[Data to use — start]

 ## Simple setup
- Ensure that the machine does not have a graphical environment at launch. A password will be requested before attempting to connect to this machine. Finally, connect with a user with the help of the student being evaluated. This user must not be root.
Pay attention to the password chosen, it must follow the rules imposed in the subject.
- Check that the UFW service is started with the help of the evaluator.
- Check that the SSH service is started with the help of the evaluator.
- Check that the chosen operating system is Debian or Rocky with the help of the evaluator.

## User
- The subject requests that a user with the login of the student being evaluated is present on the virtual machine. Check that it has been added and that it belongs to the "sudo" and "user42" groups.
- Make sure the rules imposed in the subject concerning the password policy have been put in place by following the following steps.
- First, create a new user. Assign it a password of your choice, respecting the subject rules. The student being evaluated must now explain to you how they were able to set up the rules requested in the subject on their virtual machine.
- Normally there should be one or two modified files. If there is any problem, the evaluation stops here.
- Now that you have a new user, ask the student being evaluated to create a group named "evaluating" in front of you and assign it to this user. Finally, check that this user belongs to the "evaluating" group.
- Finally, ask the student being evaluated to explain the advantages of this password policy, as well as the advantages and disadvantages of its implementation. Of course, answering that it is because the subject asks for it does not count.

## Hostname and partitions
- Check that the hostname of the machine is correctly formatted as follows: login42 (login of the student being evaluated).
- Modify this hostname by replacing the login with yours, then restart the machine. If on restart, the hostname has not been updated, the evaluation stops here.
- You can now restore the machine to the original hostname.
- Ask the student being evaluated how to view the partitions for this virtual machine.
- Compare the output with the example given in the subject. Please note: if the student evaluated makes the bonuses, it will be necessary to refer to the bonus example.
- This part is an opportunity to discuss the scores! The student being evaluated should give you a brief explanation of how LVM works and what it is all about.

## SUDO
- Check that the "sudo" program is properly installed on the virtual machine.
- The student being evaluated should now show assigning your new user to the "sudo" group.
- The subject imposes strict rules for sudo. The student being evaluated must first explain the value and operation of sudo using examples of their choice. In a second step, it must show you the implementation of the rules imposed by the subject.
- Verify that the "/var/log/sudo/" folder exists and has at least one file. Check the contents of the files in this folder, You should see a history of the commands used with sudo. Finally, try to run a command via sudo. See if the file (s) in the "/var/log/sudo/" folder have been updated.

[Data to use — finish]

# [Work instruction]
In the material above, how many lines include the string "started"? State the number alone.

# [Response below]
2